Lintasbuton.com — Dalam rangka meningkatkan pemahaman dan penguatan kompetensi guru terhadap implementasi Kurikulum Merdeka, Kelompok Kerja Guru (KKG) Gugus I Kecamatan Pasarwajo menggelar pertemuan rutinnya pada Sabtu, 19 Juli 2025, bertempat di ruang kelas SDN 7 Buton, Desa Dongkala. Kegiatan dimulai pukul 08.00 WITA dan berlangsung hingga selesai.

Pertemuan ini mengusung tema “Penguatan Kompetensi Guru melalui Pemahaman CP, ATP, dan TP & Kokurikuler yang Berbasis 8 Dimensi Profil Lulusan dan 7 Kebiasaan Anak Indonesia Hebat dalam Implementasi Kurikulum Merdeka.”

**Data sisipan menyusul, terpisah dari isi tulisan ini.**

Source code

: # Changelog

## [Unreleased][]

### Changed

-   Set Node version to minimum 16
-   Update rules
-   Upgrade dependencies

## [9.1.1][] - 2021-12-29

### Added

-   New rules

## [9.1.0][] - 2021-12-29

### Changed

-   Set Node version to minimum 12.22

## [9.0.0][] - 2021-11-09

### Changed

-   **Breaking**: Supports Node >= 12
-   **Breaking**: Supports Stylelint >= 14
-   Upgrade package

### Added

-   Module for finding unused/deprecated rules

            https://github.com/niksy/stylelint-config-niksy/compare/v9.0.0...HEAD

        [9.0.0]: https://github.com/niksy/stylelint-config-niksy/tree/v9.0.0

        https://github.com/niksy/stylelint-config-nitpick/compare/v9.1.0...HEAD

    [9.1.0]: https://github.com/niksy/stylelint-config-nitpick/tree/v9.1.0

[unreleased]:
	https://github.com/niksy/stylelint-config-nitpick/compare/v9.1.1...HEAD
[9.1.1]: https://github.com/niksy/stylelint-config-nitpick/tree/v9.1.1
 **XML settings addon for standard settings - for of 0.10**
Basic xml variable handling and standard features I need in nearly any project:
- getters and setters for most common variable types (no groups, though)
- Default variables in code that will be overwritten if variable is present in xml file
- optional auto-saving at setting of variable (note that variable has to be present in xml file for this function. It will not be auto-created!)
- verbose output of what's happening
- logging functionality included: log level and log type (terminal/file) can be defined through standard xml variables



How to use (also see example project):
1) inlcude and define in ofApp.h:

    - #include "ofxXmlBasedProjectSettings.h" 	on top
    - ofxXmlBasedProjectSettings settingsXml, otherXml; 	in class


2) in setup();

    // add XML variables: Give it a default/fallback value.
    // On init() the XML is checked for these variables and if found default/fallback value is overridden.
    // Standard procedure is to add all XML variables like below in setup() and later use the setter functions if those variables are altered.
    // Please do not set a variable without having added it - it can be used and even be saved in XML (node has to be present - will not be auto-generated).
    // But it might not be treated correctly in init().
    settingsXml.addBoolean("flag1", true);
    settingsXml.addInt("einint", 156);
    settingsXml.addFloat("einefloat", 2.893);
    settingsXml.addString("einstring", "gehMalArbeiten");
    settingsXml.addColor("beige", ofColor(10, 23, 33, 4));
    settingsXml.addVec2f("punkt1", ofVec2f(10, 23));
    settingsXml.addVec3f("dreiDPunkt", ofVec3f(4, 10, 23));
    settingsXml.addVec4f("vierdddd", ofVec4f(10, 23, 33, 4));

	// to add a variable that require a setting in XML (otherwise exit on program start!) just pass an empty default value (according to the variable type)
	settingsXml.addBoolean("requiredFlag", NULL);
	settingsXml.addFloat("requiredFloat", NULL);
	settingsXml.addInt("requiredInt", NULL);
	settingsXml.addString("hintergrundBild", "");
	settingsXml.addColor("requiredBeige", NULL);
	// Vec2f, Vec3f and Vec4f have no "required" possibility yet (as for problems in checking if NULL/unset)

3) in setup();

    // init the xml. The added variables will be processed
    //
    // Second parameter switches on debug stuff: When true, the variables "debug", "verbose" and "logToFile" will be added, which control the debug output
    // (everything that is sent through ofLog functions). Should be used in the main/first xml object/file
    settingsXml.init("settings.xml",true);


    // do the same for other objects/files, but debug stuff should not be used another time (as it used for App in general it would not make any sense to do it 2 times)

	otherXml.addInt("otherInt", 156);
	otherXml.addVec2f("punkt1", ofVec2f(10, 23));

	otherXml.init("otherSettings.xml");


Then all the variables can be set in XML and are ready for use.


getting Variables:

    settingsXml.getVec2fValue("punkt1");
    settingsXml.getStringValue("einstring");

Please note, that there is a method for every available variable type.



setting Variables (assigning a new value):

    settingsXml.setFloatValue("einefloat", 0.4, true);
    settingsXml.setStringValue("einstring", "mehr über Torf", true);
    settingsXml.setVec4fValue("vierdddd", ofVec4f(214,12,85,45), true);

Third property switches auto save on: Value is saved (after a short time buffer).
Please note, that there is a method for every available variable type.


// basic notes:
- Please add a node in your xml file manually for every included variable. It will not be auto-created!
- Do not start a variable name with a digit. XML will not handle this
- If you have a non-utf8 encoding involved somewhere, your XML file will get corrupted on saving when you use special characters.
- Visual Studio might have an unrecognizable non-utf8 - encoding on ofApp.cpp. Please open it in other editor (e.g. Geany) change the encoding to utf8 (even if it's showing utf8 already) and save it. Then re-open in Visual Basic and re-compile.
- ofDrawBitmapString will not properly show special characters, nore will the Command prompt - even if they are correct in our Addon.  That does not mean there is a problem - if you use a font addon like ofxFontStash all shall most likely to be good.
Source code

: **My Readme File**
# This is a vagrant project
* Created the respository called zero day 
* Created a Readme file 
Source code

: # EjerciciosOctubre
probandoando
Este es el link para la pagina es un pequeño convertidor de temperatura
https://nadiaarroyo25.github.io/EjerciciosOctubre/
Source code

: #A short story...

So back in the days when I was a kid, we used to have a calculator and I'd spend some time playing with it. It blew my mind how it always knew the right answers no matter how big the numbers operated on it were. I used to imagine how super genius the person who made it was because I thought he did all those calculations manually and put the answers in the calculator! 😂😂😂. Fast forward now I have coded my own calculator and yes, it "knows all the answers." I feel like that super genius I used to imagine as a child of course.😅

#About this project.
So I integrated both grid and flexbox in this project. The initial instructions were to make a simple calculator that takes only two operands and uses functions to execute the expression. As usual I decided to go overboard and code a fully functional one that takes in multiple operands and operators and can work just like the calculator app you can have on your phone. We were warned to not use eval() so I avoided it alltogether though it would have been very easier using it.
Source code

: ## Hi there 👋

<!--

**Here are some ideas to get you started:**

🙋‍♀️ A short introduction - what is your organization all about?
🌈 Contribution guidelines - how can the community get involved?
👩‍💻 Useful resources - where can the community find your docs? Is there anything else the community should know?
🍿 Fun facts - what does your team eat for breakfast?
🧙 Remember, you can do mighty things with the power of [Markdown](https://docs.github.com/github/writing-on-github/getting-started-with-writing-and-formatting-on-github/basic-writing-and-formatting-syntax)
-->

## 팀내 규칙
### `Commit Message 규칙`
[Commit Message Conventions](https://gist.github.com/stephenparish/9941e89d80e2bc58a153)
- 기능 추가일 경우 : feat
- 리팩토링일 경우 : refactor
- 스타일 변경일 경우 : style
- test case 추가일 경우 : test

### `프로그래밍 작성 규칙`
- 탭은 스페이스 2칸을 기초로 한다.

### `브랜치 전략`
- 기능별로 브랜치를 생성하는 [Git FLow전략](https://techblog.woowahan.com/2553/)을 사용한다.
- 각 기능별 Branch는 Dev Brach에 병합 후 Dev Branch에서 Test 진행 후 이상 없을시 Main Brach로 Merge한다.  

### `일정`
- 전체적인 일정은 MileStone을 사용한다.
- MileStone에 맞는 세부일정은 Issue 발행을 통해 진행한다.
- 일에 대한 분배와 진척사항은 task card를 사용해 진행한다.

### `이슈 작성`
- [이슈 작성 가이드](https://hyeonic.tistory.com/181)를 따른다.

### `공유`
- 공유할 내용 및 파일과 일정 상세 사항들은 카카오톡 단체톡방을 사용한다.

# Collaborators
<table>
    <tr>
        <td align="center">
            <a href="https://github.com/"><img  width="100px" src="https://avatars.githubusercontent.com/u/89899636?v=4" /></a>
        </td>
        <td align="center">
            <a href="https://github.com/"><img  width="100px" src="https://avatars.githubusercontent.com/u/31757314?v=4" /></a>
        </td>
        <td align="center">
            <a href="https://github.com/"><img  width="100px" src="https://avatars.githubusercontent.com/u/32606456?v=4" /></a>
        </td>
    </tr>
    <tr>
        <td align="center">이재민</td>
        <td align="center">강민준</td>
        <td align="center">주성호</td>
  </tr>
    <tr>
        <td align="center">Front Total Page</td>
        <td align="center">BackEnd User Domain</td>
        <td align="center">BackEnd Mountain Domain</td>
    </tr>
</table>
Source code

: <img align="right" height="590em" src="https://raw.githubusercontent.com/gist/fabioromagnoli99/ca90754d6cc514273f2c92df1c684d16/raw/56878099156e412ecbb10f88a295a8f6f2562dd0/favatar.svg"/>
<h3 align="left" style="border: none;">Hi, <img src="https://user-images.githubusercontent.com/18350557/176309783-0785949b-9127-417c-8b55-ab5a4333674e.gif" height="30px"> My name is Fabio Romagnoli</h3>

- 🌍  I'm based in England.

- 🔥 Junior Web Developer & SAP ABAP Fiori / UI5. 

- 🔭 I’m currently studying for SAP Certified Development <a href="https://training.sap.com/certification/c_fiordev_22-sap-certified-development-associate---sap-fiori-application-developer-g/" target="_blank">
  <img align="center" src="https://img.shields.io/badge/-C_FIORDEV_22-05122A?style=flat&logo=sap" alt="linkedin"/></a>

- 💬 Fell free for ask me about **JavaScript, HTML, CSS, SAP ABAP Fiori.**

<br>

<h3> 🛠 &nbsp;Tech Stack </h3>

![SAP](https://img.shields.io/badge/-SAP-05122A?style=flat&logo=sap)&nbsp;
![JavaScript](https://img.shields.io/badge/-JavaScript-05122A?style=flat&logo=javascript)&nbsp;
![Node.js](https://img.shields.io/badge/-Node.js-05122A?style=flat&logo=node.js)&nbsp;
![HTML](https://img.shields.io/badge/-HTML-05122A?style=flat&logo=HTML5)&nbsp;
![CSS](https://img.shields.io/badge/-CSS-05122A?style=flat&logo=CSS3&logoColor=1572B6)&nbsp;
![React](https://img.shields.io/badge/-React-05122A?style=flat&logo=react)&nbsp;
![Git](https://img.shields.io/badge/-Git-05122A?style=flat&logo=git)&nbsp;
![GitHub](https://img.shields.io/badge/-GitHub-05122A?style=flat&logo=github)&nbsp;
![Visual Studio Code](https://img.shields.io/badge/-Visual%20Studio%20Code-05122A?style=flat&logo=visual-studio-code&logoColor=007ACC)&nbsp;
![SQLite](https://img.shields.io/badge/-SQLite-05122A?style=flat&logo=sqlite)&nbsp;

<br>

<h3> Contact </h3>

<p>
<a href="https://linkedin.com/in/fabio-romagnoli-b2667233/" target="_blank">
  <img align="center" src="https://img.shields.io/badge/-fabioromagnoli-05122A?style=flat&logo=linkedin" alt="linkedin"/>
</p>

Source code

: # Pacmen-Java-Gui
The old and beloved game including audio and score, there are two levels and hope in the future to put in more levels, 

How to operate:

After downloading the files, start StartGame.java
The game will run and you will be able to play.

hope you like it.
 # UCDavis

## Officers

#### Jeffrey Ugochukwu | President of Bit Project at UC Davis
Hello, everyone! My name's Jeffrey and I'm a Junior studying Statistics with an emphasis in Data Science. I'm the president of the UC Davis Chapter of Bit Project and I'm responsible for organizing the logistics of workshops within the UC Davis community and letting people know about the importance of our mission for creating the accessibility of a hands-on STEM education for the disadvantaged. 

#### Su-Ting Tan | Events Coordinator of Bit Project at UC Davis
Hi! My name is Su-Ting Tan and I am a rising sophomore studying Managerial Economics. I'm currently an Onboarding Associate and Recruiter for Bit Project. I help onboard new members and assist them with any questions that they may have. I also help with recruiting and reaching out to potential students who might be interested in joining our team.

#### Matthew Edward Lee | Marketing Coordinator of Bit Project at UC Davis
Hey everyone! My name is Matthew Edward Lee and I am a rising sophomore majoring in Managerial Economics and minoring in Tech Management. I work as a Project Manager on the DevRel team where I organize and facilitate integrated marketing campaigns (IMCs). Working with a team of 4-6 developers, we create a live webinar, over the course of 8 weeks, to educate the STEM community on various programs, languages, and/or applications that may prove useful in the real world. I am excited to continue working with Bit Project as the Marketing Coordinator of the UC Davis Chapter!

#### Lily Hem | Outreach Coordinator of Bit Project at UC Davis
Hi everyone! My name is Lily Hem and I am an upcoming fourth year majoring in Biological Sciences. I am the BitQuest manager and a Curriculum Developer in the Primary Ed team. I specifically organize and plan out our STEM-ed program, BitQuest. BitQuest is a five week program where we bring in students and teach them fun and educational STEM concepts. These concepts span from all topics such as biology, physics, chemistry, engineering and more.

Kegiatan ini menghadirkan Ruslan, S.Pd., M.Si., selaku Pengawas Wilayah Kecamatan Pasarwajo, sebagai narasumber. Dalam pemaparannya, Ruslan menekankan pentingnya kelengkapan administrasi guru, khususnya dalam hal pemenuhan jam mengajar bagi guru yang telah bersertifikasi. Ia menegaskan bahwa pembagian tugas proses belajar mengajar harus jelas agar pelaksanaan Kurikulum Merdeka dapat berjalan efektif.
“Pemahaman yang kuat terhadap Capaian Pembelajaran (CP), Alur Tujuan Pembelajaran (ATP), dan Tujuan Pembelajaran (TP), serta pelaksanaan kegiatan kokurikuler berbasis delapan dimensi profil pelajar Pancasila dan tujuh kebiasaan anak Indonesia hebat, merupakan kunci utama dalam menyukseskan Kurikulum Merdeka,” ujar Ruslan.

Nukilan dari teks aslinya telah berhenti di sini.